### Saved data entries
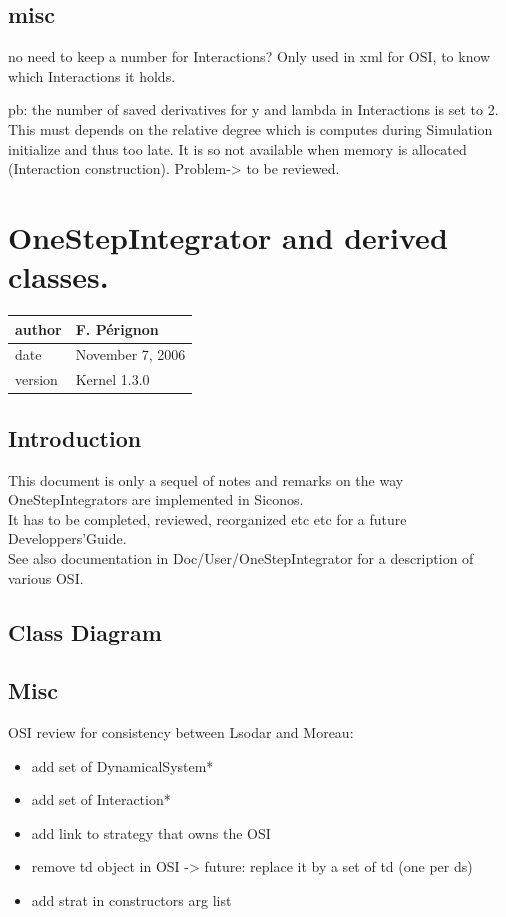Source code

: \documentclass[10pt]{report}
\begin{document}
\ei

\section{misc}

\bei
\item no need to keep a number for Interactions? Only used in xml for OSI, to know which Interactions it holds.
\item pb: the number of saved derivatives for y and lambda in Interactions is set to 2. This must depends on the relative degree which is computes during
Simulation initialize and thus too late. It is so not available when memory is allocated (Interaction construction). Problem-> to be reviewed.
\ei


\chapter{OneStepIntegrator and derived classes.}
\begin{table}[!ht]
  \begin{tabular}{|l|l|}
    \hline
    author  & F.  P\'erignon \\
    \hline
    date    & November 7, 2006 \\
    \hline
    version & Kernel 1.3.0 \\
    \hline
  \end{tabular}
\end{table}

\section{Introduction}
This document is only a sequel of notes and remarks on the way OneStepIntegrators are implemented in Siconos.\\
It has to be completed, reviewed, reorganized etc etc for a future Developpers'Guide. \\
See also documentation in Doc/User/OneStepIntegrator for a description of various OSI.

\section{Class Diagram}

\section{Misc}

OSI review for consistency between Lsodar and Moreau:
\begin{itemize}
\item add set of DynamicalSystem*
\item add set of Interaction*
\item add link to strategy that owns the OSI
\item remove td object in OSI -> future: replace it by a set of td (one per ds)
\item add strat in constructors arg list
\end{itemize}
\end{document}
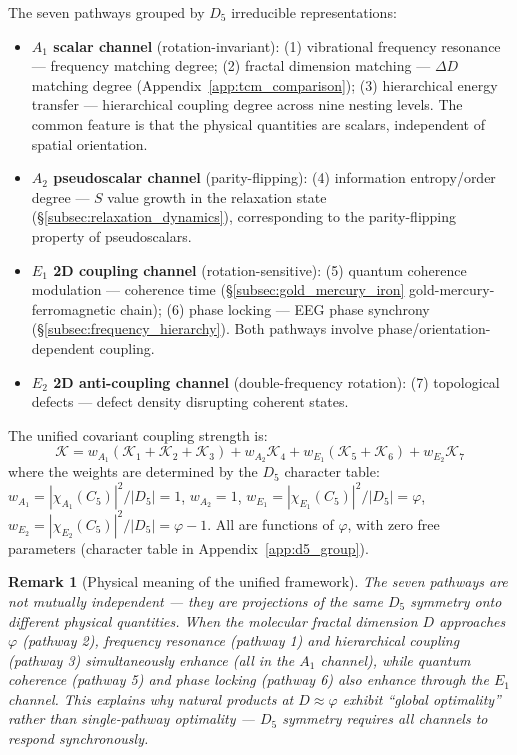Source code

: \documentclass[12pt,a4paper,twocolumn]{article}
\renewcommand{\phi}{\varphi}
\newtheorem{remark}[theorem]{Remark}
\begin{document}
The seven pathways grouped by $D_5$ irreducible representations:
\begin{itemize}
\item \textbf{$A_1$ scalar channel} (rotation-invariant): (1) vibrational frequency resonance --- frequency matching degree; (2) fractal dimension matching --- $\Delta D$ matching degree (Appendix~\ref{app:tcm_comparison}); (3) hierarchical energy transfer --- hierarchical coupling degree across nine nesting levels. The common feature is that the physical quantities are scalars, independent of spatial orientation.
\item \textbf{$A_2$ pseudoscalar channel} (parity-flipping): (4) information entropy/order degree --- $S$ value growth in the relaxation state (\S\ref{subsec:relaxation_dynamics}), corresponding to the parity-flipping property of pseudoscalars.
\item \textbf{$E_1$ 2D coupling channel} (rotation-sensitive): (5) quantum coherence modulation --- coherence time (\S\ref{subsec:gold_mercury_iron} gold-mercury-ferromagnetic chain); (6) phase locking --- EEG phase synchrony (\S\ref{subsec:frequency_hierarchy}). Both pathways involve phase/orientation-dependent coupling.
\item \textbf{$E_2$ 2D anti-coupling channel} (double-frequency rotation): (7) topological defects --- defect density disrupting coherent states.
\end{itemize}

The unified covariant coupling strength is:
\begin{equation}
\label{eq:d5_coupling_en}
\mathcal{K} = w_{A_1}(\mathcal{K}_1 + \mathcal{K}_2 + \mathcal{K}_3) + w_{A_2}\mathcal{K}_4 + w_{E_1}(\mathcal{K}_5 + \mathcal{K}_6) + w_{E_2}\mathcal{K}_7
\end{equation}
where the weights are determined by the $D_5$ character table: $w_{A_1} = |\chi_{A_1}(C_5)|^2/|D_5| = 1$, $w_{A_2} = 1$, $w_{E_1} = |\chi_{E_1}(C_5)|^2/|D_5| = \phi$, $w_{E_2} = |\chi_{E_2}(C_5)|^2/|D_5| = \phi - 1$. All are functions of $\phi$, with zero free parameters (character table in Appendix~\ref{app:d5_group}).

\begin{remark}[Physical meaning of the unified framework]
The seven pathways are not mutually independent --- they are projections of the same $D_5$ symmetry onto different physical quantities. When the molecular fractal dimension $D$ approaches $\phi$ (pathway 2), frequency resonance (pathway 1) and hierarchical coupling (pathway 3) simultaneously enhance (all in the $A_1$ channel), while quantum coherence (pathway 5) and phase locking (pathway 6) also enhance through the $E_1$ channel. This explains why natural products at $D \approx \phi$ exhibit ``global optimality'' rather than single-pathway optimality --- $D_5$ symmetry requires all channels to respond synchronously.
\end{remark}
\end{document}
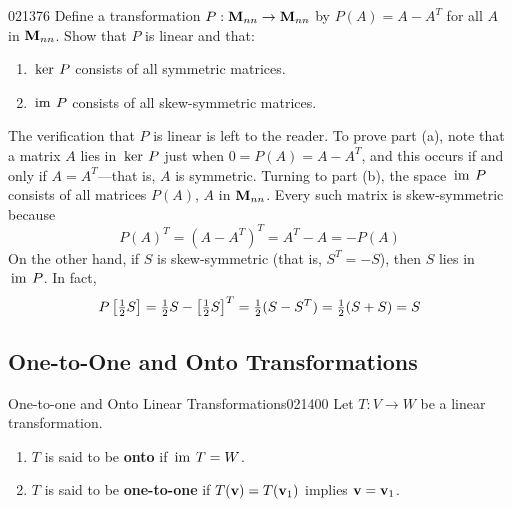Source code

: \begin{example}{}{021376}
Define a transformation $P : \textbf{M}_{nn} \to \textbf{M}_{nn}$ by $P(A) = A - A^{T}$ for all $A$ in $\textbf{M}_{nn}$. Show that $P$ is linear and that:
\begin{enumerate}[label={\alph*.}]
\item $\thinspace\operatorname{ker \medspace}P$ consists of all symmetric matrices.

\item $\thinspace\operatorname{im \medspace}P$ consists of all skew-symmetric matrices.

\end{enumerate}

\begin{solution}
  The verification that $P$ is linear is left to the reader. To prove part (a), note that a matrix $A$ lies in $\thinspace\operatorname{ker \medspace}P$ just when $0 = P(A) = A - A^{T}$, and this occurs if and only if $A = A^{T}$---that is, $A$ is symmetric. Turning to part (b), the space $\thinspace\operatorname{im \medspace}P$ consists of all matrices $P(A)$, $A$ in $\textbf{M}_{nn}$. Every such matrix is skew-symmetric because
\begin{equation*}
P(A)^T = (A - A^T)^T = A^T - A = -P(A)
\end{equation*}
On the other hand, if $S$ is skew-symmetric (that is, $S^{T} = -S$), then $S$ lies in $\thinspace\operatorname{im \medspace}P$. In fact,
\begin{equation*}
P\left[ \tfrac{1}{2}S\right] = \tfrac{1}{2}S - \left[ \tfrac{1}{2}S\right]^T = \tfrac{1}{2}(S - S^T) = \tfrac{1}{2}(S + S) = S
\end{equation*}
\end{solution}
\end{example}

\subsection*{One-to-One and Onto Transformations}


\begin{definition}{One-to-one and Onto Linear Transformations}{021400}
Let $T : V \to W$ be a linear transformation.


\begin{enumerate}
\item $T$ is said to be \textbf{onto} if $\thinspace\operatorname{im \medspace}T = W$.

\item $T$ is said to be \textbf{one-to-one} if $T(\textbf{v}) = T(\textbf{v}_{1})$ implies $\textbf{v} = \textbf{v}_{1}$.

\end{enumerate}
\end{definition}

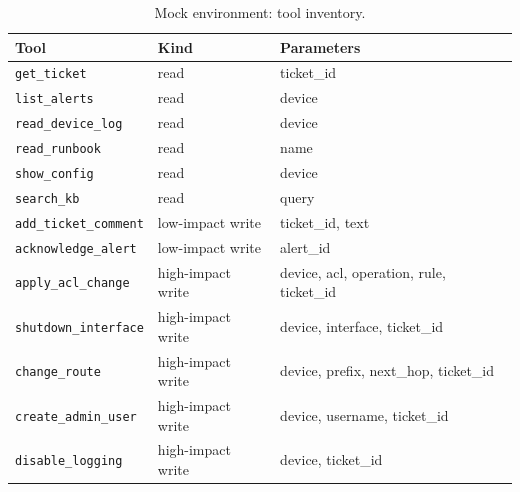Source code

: \begin{table}[t]
\centering
\caption{Mock environment: tool inventory.}
\label{tab:tools}
\footnotesize
\begin{tabular}{lll}
\toprule
Tool & Kind & Parameters \\
\midrule
\texttt{get\_ticket} & read & ticket\_id \\
\texttt{list\_alerts} & read & device \\
\texttt{read\_device\_log} & read & device \\
\texttt{read\_runbook} & read & name \\
\texttt{show\_config} & read & device \\
\texttt{search\_kb} & read & query \\
\texttt{add\_ticket\_comment} & low-impact write & ticket\_id, text \\
\texttt{acknowledge\_alert} & low-impact write & alert\_id \\
\texttt{apply\_acl\_change} & high-impact write & device, acl, operation, rule, ticket\_id \\
\texttt{shutdown\_interface} & high-impact write & device, interface, ticket\_id \\
\texttt{change\_route} & high-impact write & device, prefix, next\_hop, ticket\_id \\
\texttt{create\_admin\_user} & high-impact write & device, username, ticket\_id \\
\texttt{disable\_logging} & high-impact write & device, ticket\_id \\
\bottomrule
\end{tabular}
\end{table}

### Work item
Across the data, count every line where the string "thinspace" turns up, then write only that count.

### Solved exercise
5